Entre ellas, la destrucción creativa, desarrollada posteriormente por Aghion, según la cual la innovación es la fuerza que destruye organizaciones existentes y crea otras nuevas. Schumpeter señaló esta tensión constante entre las viejas y las nuevas innovaciones como el motor del progreso.

También le debemos la idea del emprendedor, diferente del directivo o del industrial, como actor central de ese proceso de destrucción creativa.

O la noción de olas de innovación, en las que nuevas tecnologías desplazan a las anteriores, y su intuición central: que la innovación no proviene de fuera del sistema económico y social, sino que se origina dentro de él. Esta es, precisamente, la idea que Aghion ha desarrollado y que le ha valido el Premio Nobel.

El crecimiento económico es un fenómeno reciente en la historia de la humanidad, y con él llegaron la prosperidad y la posibilidad de trabajar menos horas

Schumpeter fue un adelantado a su tiempo y nos dejó un marco conceptual que sigue siendo esencial. Aun así, creía que el capitalismo estaba condenado, porque en esa lucha entre nuevas y viejas innovaciones, los grandes incumbentes acabarían capturando a los gobiernos y frenando la innovación, mientras la sociedad perdería el espíritu emprendedor que la hacía posible. Según él, eso haría colapsar el sistema capitalista, mientras que las economías socialistas prosperarían. No fue así —en eso se equivocó—, aunque a veces, comparando Europa y China, podríamos pensar que Schumpeter quizá no estaba tan errado.

La primera gran contribución de la economía moderna al crecimiento fue la de Robert Solow (Nobel 1987). Su modelo muestra que la economía crece a corto plazo gracias a la acumulación de capital físico —maquinaria, infraestructuras, etc.—, pero con rendimientos decrecientes: cada nueva unidad de capital aporta cada vez menos producción por trabajador.

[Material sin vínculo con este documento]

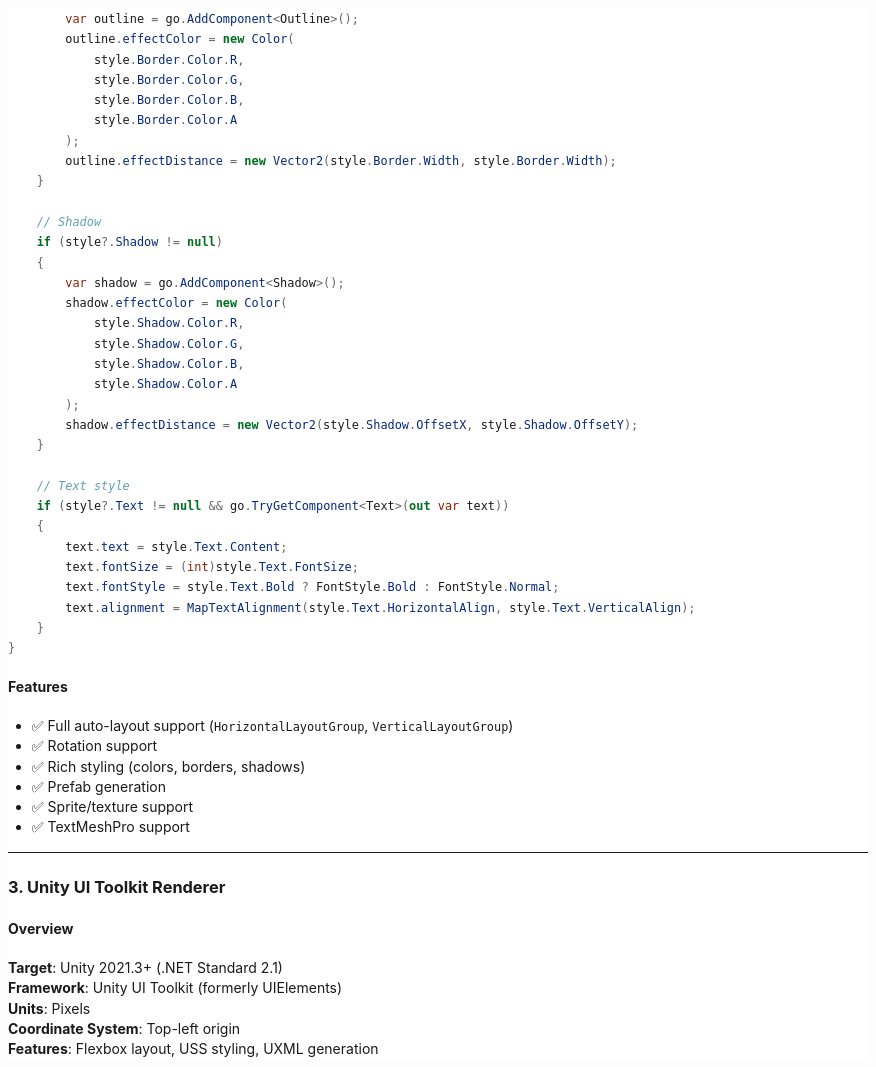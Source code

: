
 ```csharp
        var outline = go.AddComponent<Outline>();
        outline.effectColor = new Color(
            style.Border.Color.R,
            style.Border.Color.G,
            style.Border.Color.B,
            style.Border.Color.A
        );
        outline.effectDistance = new Vector2(style.Border.Width, style.Border.Width);
    }
    
    // Shadow
    if (style?.Shadow != null)
    {
        var shadow = go.AddComponent<Shadow>();
        shadow.effectColor = new Color(
            style.Shadow.Color.R,
            style.Shadow.Color.G,
            style.Shadow.Color.B,
            style.Shadow.Color.A
        );
        shadow.effectDistance = new Vector2(style.Shadow.OffsetX, style.Shadow.OffsetY);
    }
    
    // Text style
    if (style?.Text != null && go.TryGetComponent<Text>(out var text))
    {
        text.text = style.Text.Content;
        text.fontSize = (int)style.Text.FontSize;
        text.fontStyle = style.Text.Bold ? FontStyle.Bold : FontStyle.Normal;
        text.alignment = MapTextAlignment(style.Text.HorizontalAlign, style.Text.VerticalAlign);
    }
}
```

#### Features

- ✅ Full auto-layout support (`HorizontalLayoutGroup`, `VerticalLayoutGroup`)
- ✅ Rotation support
- ✅ Rich styling (colors, borders, shadows)
- ✅ Prefab generation
- ✅ Sprite/texture support
- ✅ TextMeshPro support

---

### 3. Unity UI Toolkit Renderer

#### Overview

**Target**: Unity 2021.3+ (.NET Standard 2.1)  
**Framework**: Unity UI Toolkit (formerly UIElements)  
**Units**: Pixels  
**Coordinate System**: Top-left origin  
**Features**: Flexbox layout, USS styling, UXML generation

Así, el crecimiento se detiene cuando se alcanza un estado estacionario, en el que la inversión solo compensa la depreciación y el crecimiento de la población. La única manera de lograr crecimiento sostenido es mediante el progreso tecnológico, que el modelo considera exógeno, es decir, proveniente del exterior del sistema económico.

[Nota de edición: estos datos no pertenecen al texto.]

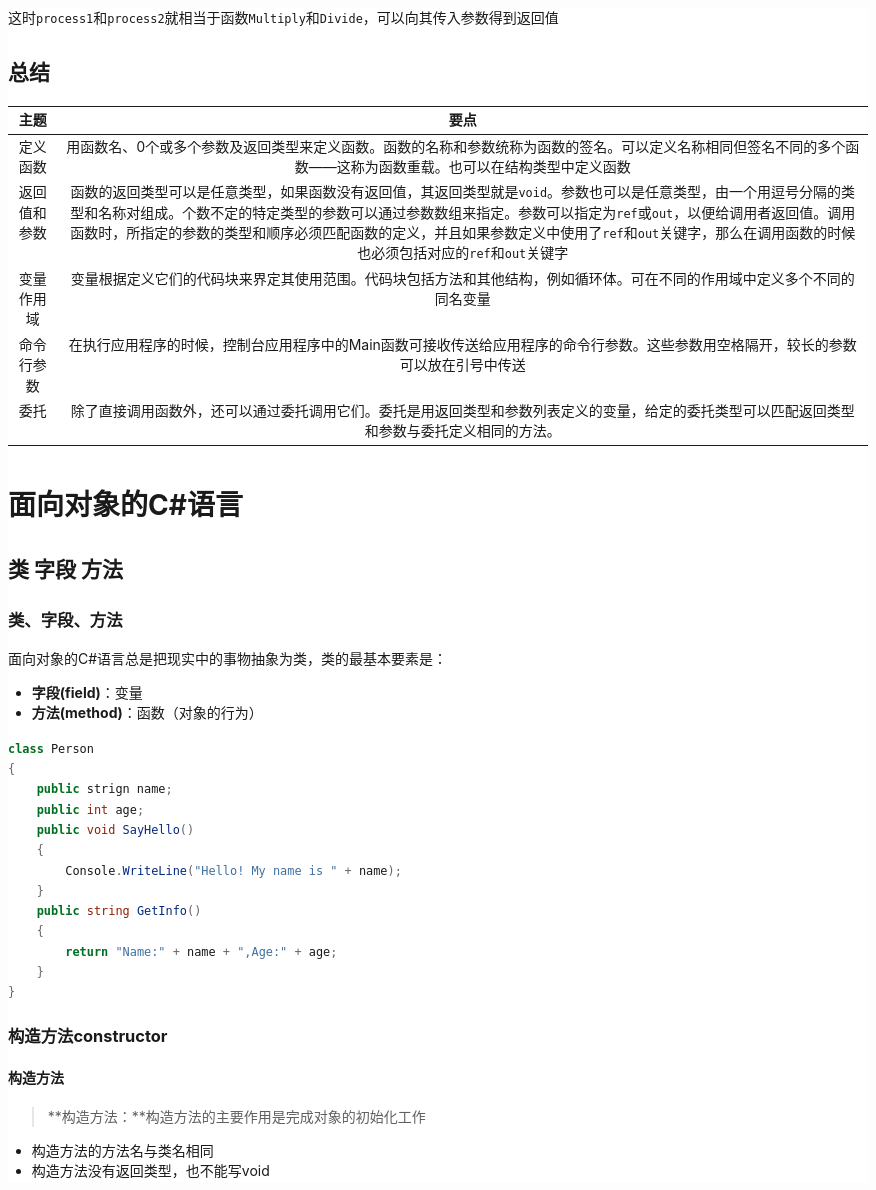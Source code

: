 这时`process1`和`process2`就相当于函数`Multiply`和`Divide`，可以向其传入参数得到返回值

## 总结

|     主题     |                             要点                             |
| :----------: | :----------------------------------------------------------: |
|   定义函数   | 用函数名、0个或多个参数及返回类型来定义函数。函数的名称和参数统称为函数的签名。可以定义名称相同但签名不同的多个函数——这称为函数重载。也可以在结构类型中定义函数 |
| 返回值和参数 | 函数的返回类型可以是任意类型，如果函数没有返回值，其返回类型就是`void`。参数也可以是任意类型，由一个用逗号分隔的类型和名称对组成。个数不定的特定类型的参数可以通过参数数组来指定。参数可以指定为`ref`或`out`，以便给调用者返回值。调用函数时，所指定的参数的类型和顺序必须匹配函数的定义，并且如果参数定义中使用了`ref`和`out`关键字，那么在调用函数的时候也必须包括对应的`ref`和`out`关键字 |
|  变量作用域  | 变量根据定义它们的代码块来界定其使用范围。代码块包括方法和其他结构，例如循环体。可在不同的作用域中定义多个不同的同名变量 |
|  命令行参数  | 在执行应用程序的时候，控制台应用程序中的Main函数可接收传送给应用程序的命令行参数。这些参数用空格隔开，较长的参数可以放在引号中传送 |
|     委托     | 除了直接调用函数外，还可以通过委托调用它们。委托是用返回类型和参数列表定义的变量，给定的委托类型可以匹配返回类型和参数与委托定义相同的方法。 |

# 面向对象的C#语言

## 类 字段 方法

### 类、字段、方法

面向对象的C#语言总是把现实中的事物抽象为类，类的最基本要素是：

- **字段(field)**：变量
- **方法(method)**：函数（对象的行为）

```c#
class Person
{
    public strign name;
    public int age;
    public void SayHello()
    {
        Console.WriteLine("Hello! My name is " + name);
    }
    public string GetInfo()
    {
        return "Name:" + name + ",Age:" + age;
    }
}
```

### 构造方法constructor

#### 构造方法

> **构造方法：**构造方法的主要作用是完成对象的初始化工作

- 构造方法的方法名与类名相同
- 构造方法没有返回类型，也不能写void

A mediados de los años ochenta, Paul Romer (Premio Nobel 2018) formuló las ideas fundamentales de la teoría del crecimiento endógeno, que durante décadas ha inspirado gran parte de las políticas de innovación.

Schumpeter señaló esta tensión constante entre las viejas y las nuevas innovaciones como el motor del progreso

Su propuesta rompe con el modelo de Solow en un punto esencial: la innovación no viene de fuera del sistema, sino que surge dentro de él, de la capacidad de la sociedad para generar y acumular conocimiento e ideas. Esta acumulación crea rendimientos crecientes a escala agregada (aunque decrecientes para cada empresa individual) y permite mantener un crecimiento sostenido a largo plazo.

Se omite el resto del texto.